2) Analysis Angst — Seeking a 2.0 pathway within a constrained 1.0 construct
I must confess that I am both appreciative and sympathetic of those caught in this state of angst. They know that they need to move forward, but are overwhelmed by technology and business model options and various political pressures. They don’t want to look bad or make the wrong move, so they continually review the possible options. Ultimately, the uncertainty of “what ifs” outweigh credible information that is “good enough” for prudent decision making. Additionally, a certain measure of strategic intuition and foresight may be required that is not directly tied to a set of spreadsheets and graphs. Analysis angst can be channeled into “kicking the can” another year, or conversely, can result in knee-jerk reactions that pursue isolated initiatives outside the context of a larger holistic vision.

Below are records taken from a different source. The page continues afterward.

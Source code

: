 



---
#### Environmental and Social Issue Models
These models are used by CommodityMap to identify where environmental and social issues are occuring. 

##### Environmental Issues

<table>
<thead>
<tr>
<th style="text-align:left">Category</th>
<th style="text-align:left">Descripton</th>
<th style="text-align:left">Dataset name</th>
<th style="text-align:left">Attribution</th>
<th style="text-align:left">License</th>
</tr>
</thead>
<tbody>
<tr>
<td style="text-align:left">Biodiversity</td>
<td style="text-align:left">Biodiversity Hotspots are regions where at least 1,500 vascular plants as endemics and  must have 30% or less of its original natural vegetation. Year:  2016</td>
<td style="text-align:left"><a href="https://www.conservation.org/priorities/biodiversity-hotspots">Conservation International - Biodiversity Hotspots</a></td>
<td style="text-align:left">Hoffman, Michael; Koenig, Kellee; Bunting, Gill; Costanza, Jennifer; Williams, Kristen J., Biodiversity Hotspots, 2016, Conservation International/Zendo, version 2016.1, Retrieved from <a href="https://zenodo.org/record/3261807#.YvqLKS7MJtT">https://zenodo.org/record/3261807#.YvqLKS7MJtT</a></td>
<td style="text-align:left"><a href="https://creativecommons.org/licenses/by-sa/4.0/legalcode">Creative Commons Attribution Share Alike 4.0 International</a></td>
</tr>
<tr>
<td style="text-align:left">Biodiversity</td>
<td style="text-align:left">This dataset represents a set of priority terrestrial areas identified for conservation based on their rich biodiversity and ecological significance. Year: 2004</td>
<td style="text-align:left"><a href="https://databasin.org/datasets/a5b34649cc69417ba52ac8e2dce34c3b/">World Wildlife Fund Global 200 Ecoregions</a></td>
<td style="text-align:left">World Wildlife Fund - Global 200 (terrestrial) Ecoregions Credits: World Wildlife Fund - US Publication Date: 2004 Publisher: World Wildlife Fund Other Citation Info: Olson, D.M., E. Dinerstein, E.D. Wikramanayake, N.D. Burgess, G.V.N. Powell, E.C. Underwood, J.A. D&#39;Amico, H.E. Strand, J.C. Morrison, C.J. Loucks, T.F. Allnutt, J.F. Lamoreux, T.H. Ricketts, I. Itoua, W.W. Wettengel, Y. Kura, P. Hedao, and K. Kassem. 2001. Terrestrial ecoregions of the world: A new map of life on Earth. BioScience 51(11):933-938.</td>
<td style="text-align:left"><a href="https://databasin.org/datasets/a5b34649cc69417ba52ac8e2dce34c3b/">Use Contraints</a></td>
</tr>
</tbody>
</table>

3) Adventurer Angst — Pioneering new and uncertain pathways
These are the few leaders of the pack that move ahead amidst a steady stream of silent and vocal onlookers. Adventurer angst is typically driven by a strong desire and need to demonstrate some measure of forward progress. The danger in this angst is that people can be susceptible to overly ambitious or impulsive decision making. Early market movements can also be linked with greater degrees of financial risk, due to higher costs, price uncertainties, and inefficiencies caused by immature markets. With that said, the value of rapidly accelerating ahead of industry competitors can be priceless.

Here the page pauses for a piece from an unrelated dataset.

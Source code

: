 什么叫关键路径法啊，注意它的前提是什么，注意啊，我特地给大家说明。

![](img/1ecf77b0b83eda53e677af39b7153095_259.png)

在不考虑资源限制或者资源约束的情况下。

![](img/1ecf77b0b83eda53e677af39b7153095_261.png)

How Can the Utility Industry Alleviate the Angst?
Utilities can alleviate the angst by pursuing strategic planning efforts that incorporate three sequential and interconnected components.

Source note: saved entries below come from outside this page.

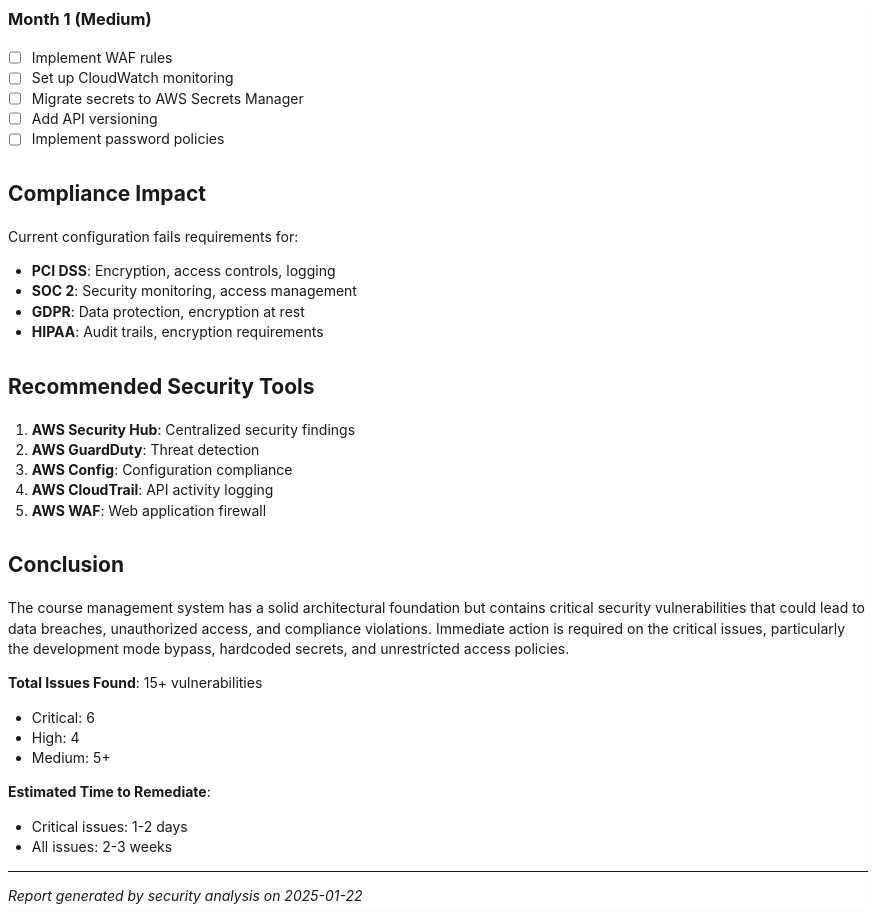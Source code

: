 ### Month 1 (Medium)
- [ ] Implement WAF rules
- [ ] Set up CloudWatch monitoring
- [ ] Migrate secrets to AWS Secrets Manager
- [ ] Add API versioning
- [ ] Implement password policies

## Compliance Impact
Current configuration fails requirements for:
- **PCI DSS**: Encryption, access controls, logging
- **SOC 2**: Security monitoring, access management
- **GDPR**: Data protection, encryption at rest
- **HIPAA**: Audit trails, encryption requirements

## Recommended Security Tools
1. **AWS Security Hub**: Centralized security findings
2. **AWS GuardDuty**: Threat detection
3. **AWS Config**: Configuration compliance
4. **AWS CloudTrail**: API activity logging
5. **AWS WAF**: Web application firewall

## Conclusion
The course management system has a solid architectural foundation but contains critical security vulnerabilities that could lead to data breaches, unauthorized access, and compliance violations. Immediate action is required on the critical issues, particularly the development mode bypass, hardcoded secrets, and unrestricted access policies.

**Total Issues Found**: 15+ vulnerabilities
- Critical: 6
- High: 4
- Medium: 5+

**Estimated Time to Remediate**: 
- Critical issues: 1-2 days
- All issues: 2-3 weeks

---
*Report generated by security analysis on 2025-01-22*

1) A Holistic Vision — Crafting a high-level plan that comprehensively considers multiple facets and new opportunities within the evolving utility landscape
2) A Systematic Framework — Synthesizing the high-level vision into a framework of selectable and incremental steps
3) A Collaborative Engagement Approach — Working with external entities to develop actionable steps that are built upon a foundation of collective empowerment and mutually beneficial partnerships
Getting one of these right is a challenge in itself. Trying to seamlessly bring all three of these together in a thoughtful and deliberate manner can feel like scaling an insurmountable mountain. This is why, the most important and essential ingredient necessary to enable a successful Utility 2.0 transition is mindset. The highest levels of utility leadership must be aligned and unified around the belief that change is needed, that it should be done in a proactive and deliberate manner, and will involve pursuits that fall outside of the traditional status quo construct. Utility 2.0 will involve the development of innovative business models, the deployment of new technology devices, and the utilization of creative customer outreach platforms. Additionally, executive utility leadership must remain committed to this holistic vision, knowing that they will likely encounter years of internal and external inertia and resistance.